Case 2. $a$ is a positive whole number
The radius of convergence is $R = \infty $.
Work Step by Step
We have the binomial series: ${T_a}\left( x \right) = \mathop \sum \limits_{n = 0}^\infty \left( {\begin{array}{*{20}{c}}
a\\
n
\end{array}} \right){x^n}$.
Write out the expansion:
${T_a}\left( x \right) = \mathop \sum \limits_{n = 0}^\infty \left( {\begin{array}{*{20}{c}}
a\\
n
\end{array}} \right){x^n} = 1 + ax + \dfrac{{a\left( {a - 1} \right)}}{{2!}}{x^2} + \dfrac{{a\left( {a - 1} \right)\left( {a - 2} \right)}}{{3!}}{x^3} + \cdot\cdot\cdot + \dfrac{{a\left( {a - 1} \right)\left( {a - 2} \right)\cdot\cdot\cdot\left( {a - n + 1} \right)}}{{n!}}{x^n} + \cdot\cdot\cdot$
Case 1. $a$ is not a whole number
We examine the radius of convergence by computing the ratio and its limit with ${a_n} = \dfrac{{a\left( {a - 1} \right)\left( {a - 2} \right)\cdot\cdot\cdot\left( {a - n + 1} \right)}}{{n!}}{x^n}$.
$\rho = \mathop {\lim }\limits_{n \to \infty } \left| {\dfrac{{{a_{n + 1}}}}{{{a_n}}}} \right|$
$\rho = \mathop {\lim }\limits_{n \to \infty } \left| {\dfrac{{a\left( {a - 1} \right)\left( {a - 2} \right)\cdot\cdot\cdot\left( {a - n} \right)}}{{\left( {n + 1} \right)!}}{x^{n + 1}}\cdot\dfrac{{n!}}{{a\left( {a - 1} \right)\left( {a - 2} \right)\cdot\cdot\cdot\left( {a - n + 1} \right)}}\cdot\dfrac{1}{{{x^n}}}} \right|$
$\rho = \left| x \right|\mathop {\lim }\limits_{n \to \infty } \left| {\dfrac{{a - n}}{{n + 1}}} \right|$
$\rho = \left| x \right|\mathop {\lim }\limits_{n \to \infty } \left| {\dfrac{a}{{n + 1}} - \dfrac{n}{{n + 1}}} \right| = \left| x \right|\mathop {\lim }\limits_{n \to \infty } \left| {\dfrac{a}{{n + 1}} - \dfrac{1}{{1 + \dfrac{1}{n}}}} \right|$
$\rho = \left| x \right|$
We find that $\rho \lt 1$ if $\left| x \right| \lt 1$. By the Ratio Test, the binomial series is convergent if $\left| x \right| \lt 1$. Thus, the radius of convergence is $R=1$.

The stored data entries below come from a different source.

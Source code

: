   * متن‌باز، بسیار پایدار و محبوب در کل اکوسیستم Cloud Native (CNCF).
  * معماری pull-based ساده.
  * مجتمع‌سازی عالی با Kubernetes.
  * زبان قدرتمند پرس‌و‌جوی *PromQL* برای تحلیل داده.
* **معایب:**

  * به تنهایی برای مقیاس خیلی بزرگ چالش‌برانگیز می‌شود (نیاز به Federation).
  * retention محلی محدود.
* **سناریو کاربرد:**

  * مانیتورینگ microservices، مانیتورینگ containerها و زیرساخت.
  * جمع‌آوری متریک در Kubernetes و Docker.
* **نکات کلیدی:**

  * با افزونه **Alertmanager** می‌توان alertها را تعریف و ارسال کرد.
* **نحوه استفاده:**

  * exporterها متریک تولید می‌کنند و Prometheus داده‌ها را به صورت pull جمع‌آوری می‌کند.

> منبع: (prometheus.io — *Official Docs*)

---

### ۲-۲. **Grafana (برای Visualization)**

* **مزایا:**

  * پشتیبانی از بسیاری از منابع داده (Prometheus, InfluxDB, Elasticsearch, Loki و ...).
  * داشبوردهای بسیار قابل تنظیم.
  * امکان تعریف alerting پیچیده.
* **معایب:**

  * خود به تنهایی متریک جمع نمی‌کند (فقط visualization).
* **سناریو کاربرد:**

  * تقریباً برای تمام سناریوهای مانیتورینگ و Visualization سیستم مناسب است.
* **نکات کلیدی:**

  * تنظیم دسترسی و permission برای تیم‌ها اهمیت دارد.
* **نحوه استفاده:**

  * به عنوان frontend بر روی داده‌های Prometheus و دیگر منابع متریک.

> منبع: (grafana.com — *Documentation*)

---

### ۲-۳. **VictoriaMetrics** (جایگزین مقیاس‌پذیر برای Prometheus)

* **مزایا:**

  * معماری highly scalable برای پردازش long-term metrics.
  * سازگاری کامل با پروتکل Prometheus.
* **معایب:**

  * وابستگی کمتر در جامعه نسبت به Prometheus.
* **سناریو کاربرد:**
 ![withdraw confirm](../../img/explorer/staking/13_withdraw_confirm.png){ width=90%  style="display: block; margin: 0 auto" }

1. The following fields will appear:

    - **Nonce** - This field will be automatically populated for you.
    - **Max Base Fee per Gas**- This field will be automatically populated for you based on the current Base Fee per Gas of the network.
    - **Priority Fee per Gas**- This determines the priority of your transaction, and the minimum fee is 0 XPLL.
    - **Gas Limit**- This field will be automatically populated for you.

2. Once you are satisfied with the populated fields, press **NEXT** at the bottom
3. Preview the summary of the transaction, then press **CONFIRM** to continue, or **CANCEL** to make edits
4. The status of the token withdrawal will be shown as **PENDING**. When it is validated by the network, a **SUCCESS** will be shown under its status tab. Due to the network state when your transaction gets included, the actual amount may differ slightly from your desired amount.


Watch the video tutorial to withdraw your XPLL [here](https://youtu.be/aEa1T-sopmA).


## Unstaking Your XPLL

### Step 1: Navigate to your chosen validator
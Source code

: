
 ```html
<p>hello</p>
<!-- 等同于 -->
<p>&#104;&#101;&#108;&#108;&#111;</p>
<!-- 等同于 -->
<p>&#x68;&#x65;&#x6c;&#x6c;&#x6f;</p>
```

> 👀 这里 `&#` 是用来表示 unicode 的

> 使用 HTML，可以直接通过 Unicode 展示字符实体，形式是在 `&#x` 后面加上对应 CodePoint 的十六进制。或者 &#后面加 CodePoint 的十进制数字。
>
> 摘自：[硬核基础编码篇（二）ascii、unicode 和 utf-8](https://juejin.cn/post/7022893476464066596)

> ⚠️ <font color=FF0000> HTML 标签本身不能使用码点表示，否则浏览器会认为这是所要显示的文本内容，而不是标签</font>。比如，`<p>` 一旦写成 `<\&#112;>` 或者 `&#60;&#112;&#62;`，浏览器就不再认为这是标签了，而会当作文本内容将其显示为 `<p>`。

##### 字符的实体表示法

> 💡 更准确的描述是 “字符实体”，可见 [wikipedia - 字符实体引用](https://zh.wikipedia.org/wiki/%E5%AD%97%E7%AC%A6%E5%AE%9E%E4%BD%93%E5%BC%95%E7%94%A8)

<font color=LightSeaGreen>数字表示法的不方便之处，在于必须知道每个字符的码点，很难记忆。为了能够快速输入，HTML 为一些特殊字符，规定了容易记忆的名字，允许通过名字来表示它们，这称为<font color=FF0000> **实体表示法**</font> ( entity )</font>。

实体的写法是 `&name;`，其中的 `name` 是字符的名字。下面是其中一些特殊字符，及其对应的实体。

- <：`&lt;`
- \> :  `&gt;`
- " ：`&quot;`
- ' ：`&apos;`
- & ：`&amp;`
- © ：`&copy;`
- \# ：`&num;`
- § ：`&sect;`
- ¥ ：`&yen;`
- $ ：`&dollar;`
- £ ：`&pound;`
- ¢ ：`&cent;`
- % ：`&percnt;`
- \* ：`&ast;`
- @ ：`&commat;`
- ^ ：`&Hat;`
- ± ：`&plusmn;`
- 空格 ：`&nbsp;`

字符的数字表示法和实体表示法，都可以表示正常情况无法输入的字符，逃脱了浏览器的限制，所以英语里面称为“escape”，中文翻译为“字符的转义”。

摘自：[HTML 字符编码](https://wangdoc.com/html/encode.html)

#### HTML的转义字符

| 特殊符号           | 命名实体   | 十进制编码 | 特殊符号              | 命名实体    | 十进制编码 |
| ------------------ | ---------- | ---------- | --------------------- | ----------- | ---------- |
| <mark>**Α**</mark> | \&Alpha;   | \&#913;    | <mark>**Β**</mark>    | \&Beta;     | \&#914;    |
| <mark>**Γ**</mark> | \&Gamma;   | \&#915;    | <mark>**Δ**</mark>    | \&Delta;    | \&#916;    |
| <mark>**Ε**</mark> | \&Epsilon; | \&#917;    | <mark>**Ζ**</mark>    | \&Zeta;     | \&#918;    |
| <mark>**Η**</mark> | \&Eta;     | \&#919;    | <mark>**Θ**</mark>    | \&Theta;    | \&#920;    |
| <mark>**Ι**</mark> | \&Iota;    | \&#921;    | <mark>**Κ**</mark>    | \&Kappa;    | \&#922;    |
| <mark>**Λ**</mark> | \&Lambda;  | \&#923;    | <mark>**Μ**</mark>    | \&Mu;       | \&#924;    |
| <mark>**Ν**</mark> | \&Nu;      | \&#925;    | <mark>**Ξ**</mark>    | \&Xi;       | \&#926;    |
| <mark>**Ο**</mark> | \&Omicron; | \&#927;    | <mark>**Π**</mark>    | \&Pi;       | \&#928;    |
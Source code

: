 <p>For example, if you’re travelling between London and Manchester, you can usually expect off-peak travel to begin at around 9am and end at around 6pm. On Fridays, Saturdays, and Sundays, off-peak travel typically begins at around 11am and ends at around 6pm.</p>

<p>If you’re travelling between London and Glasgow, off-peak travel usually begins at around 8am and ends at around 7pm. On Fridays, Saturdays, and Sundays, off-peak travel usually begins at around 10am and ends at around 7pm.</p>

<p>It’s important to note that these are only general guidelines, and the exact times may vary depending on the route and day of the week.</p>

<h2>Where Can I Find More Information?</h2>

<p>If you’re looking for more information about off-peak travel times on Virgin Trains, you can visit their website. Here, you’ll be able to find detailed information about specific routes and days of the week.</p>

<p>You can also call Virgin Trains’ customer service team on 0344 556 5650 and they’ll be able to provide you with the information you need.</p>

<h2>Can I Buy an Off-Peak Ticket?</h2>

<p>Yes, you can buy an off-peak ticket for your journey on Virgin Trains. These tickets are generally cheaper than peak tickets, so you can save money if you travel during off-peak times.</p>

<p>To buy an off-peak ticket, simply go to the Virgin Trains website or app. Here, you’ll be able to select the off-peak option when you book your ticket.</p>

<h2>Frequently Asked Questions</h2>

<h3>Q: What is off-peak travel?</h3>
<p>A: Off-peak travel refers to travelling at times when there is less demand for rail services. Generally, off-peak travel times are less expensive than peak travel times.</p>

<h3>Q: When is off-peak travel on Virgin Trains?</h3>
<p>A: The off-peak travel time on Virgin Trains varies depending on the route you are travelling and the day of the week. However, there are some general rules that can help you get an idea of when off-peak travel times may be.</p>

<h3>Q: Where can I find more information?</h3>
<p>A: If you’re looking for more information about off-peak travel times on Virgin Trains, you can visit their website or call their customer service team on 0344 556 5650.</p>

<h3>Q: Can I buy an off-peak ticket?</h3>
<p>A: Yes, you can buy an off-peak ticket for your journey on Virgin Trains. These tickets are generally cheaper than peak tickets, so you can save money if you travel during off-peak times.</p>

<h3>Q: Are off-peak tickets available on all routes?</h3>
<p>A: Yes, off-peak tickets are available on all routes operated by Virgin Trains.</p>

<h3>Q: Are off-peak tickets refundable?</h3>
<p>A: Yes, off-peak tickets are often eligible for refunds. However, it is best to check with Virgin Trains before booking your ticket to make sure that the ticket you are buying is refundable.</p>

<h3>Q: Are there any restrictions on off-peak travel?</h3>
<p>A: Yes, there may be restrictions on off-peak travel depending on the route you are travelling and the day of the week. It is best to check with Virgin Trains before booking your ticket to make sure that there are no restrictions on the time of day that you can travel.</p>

Case 2. $a$ is a positive whole number
In this case, $\left( {\begin{array}{*{20}{c}}
a\\
n
\end{array}} \right)$ is zero for $n \gt a$. Thus, the series breaks off at degree $n$. This implies that ${T_a}\left( x \right)$ is a polynomial of degree $a$.
Since ${T_a}\left( x \right)$ is a polynomial, it converges for all $x$. Thus, the radius of convergence is $R = \infty $.